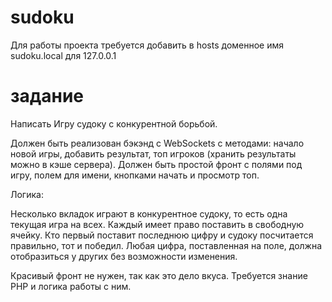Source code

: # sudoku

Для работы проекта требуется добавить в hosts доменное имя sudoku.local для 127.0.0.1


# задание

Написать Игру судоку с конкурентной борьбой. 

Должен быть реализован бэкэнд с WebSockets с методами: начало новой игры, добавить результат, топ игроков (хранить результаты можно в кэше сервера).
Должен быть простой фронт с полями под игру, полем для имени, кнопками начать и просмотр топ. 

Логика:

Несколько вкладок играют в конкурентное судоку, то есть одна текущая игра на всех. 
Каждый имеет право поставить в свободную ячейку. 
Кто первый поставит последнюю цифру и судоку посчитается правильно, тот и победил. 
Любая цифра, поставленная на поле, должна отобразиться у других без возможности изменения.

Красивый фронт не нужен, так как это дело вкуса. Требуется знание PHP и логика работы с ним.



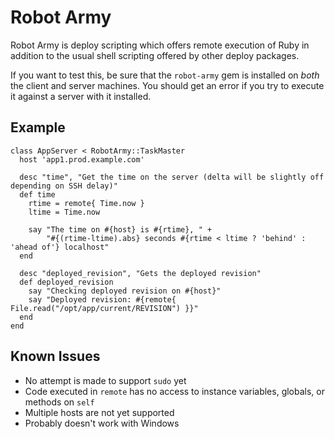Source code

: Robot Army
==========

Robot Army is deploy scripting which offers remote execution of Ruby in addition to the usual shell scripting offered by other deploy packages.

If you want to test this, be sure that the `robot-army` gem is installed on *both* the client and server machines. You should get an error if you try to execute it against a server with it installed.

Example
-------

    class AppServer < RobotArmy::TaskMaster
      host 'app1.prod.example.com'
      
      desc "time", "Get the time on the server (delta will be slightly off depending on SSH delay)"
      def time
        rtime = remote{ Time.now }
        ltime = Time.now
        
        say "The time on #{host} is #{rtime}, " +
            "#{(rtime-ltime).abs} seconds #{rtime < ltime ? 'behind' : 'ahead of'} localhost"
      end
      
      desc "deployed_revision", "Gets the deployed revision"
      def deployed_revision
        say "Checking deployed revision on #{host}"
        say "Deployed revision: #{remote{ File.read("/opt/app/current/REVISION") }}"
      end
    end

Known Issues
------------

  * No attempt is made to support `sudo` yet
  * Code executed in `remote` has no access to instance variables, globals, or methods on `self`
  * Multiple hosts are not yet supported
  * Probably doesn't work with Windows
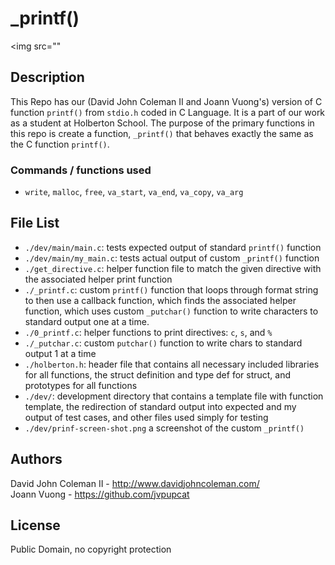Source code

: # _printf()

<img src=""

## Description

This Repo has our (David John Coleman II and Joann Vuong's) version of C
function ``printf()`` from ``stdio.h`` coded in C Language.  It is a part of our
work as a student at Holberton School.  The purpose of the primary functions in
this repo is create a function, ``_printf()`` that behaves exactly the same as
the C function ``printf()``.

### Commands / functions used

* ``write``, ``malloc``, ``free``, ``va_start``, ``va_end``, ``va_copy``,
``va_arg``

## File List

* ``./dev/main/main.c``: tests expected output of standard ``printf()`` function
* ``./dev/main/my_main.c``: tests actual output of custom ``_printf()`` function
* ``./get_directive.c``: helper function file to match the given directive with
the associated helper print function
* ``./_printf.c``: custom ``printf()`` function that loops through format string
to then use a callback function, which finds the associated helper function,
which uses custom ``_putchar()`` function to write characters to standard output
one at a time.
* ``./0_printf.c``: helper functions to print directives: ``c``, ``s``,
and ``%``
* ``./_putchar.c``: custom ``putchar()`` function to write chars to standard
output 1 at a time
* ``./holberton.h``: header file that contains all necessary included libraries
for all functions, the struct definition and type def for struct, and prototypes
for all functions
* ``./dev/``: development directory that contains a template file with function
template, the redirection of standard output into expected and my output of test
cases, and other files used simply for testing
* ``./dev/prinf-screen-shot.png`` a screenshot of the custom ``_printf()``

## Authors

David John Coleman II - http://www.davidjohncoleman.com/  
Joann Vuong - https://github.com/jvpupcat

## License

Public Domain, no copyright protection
##############################
Each line in the records above with "used" must be returned.

### Commands / functions used
cases, and other files used simply for testing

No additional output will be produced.